Goal of the exercise: Please copy the data exactly as it stands, minus the images.

Extracted records
--- START ---
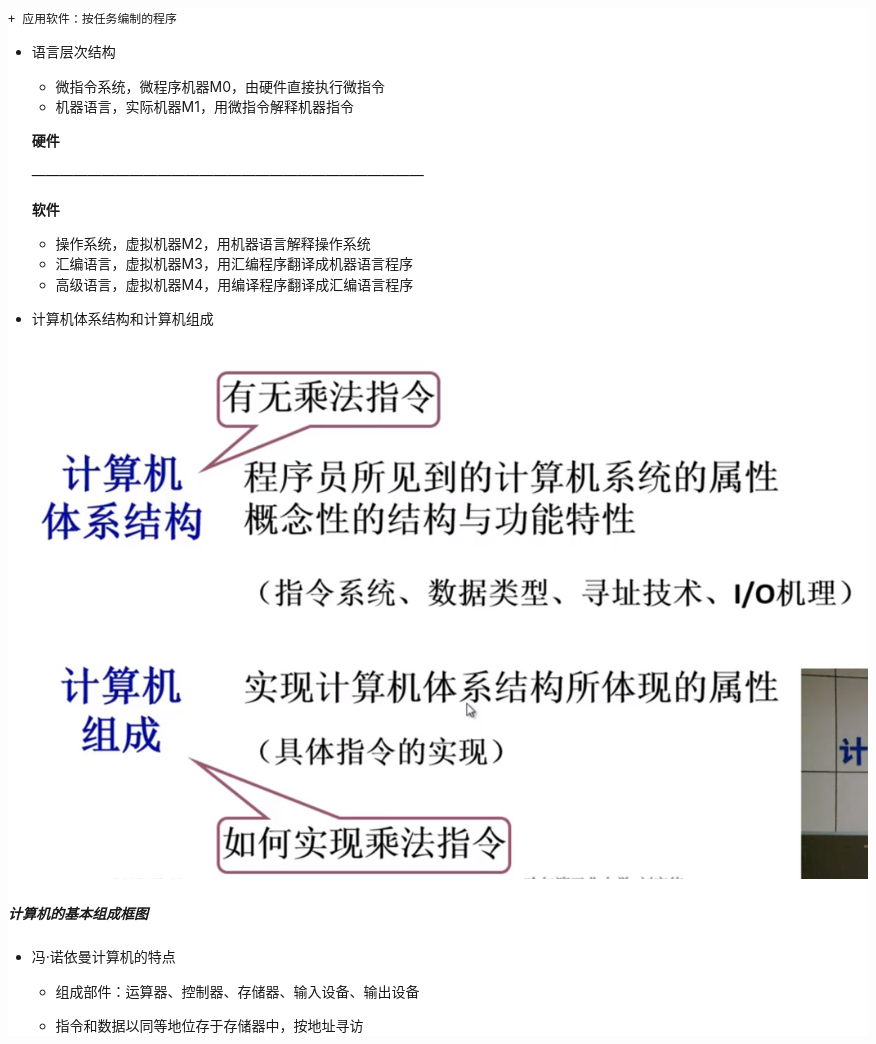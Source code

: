     + 应用软件：按任务编制的程序

+ 语言层次结构

  + 微指令系统，微程序机器M0，由硬件直接执行微指令
  + 机器语言，实际机器M1，用微指令解释机器指令

  **硬件**

  ————————————————————————————

  **软件**

  + 操作系统，虚拟机器M2，用机器语言解释操作系统
  + 汇编语言，虚拟机器M3，用汇编程序翻译成机器语言程序
  + 高级语言，虚拟机器M4，用编译程序翻译成汇编语言程序

+ 计算机体系结构和计算机组成

  ![](CP_img/7.png)

##### 计算机的基本组成框图

+ 冯·诺依曼计算机的特点

  + 组成部件：运算器、控制器、存储器、输入设备、输出设备

  + 指令和数据以同等地位存于存储器中，按地址寻访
--- END ---
Answer for this exercise:
Source code

:     + 应用软件：按任务编制的程序

+ 语言层次结构

  + 微指令系统，微程序机器M0，由硬件直接执行微指令
  + 机器语言，实际机器M1，用微指令解释机器指令

  **硬件**

  ————————————————————————————

  **软件**

  + 操作系统，虚拟机器M2，用机器语言解释操作系统
  + 汇编语言，虚拟机器M3，用汇编程序翻译成机器语言程序
  + 高级语言，虚拟机器M4，用编译程序翻译成汇编语言程序

+ 计算机体系结构和计算机组成

  ![](CP_img/7.png)

##### 计算机的基本组成框图

+ 冯·诺依曼计算机的特点

  + 组成部件：运算器、控制器、存储器、输入设备、输出设备

  + 指令和数据以同等地位存于存储器中，按地址寻访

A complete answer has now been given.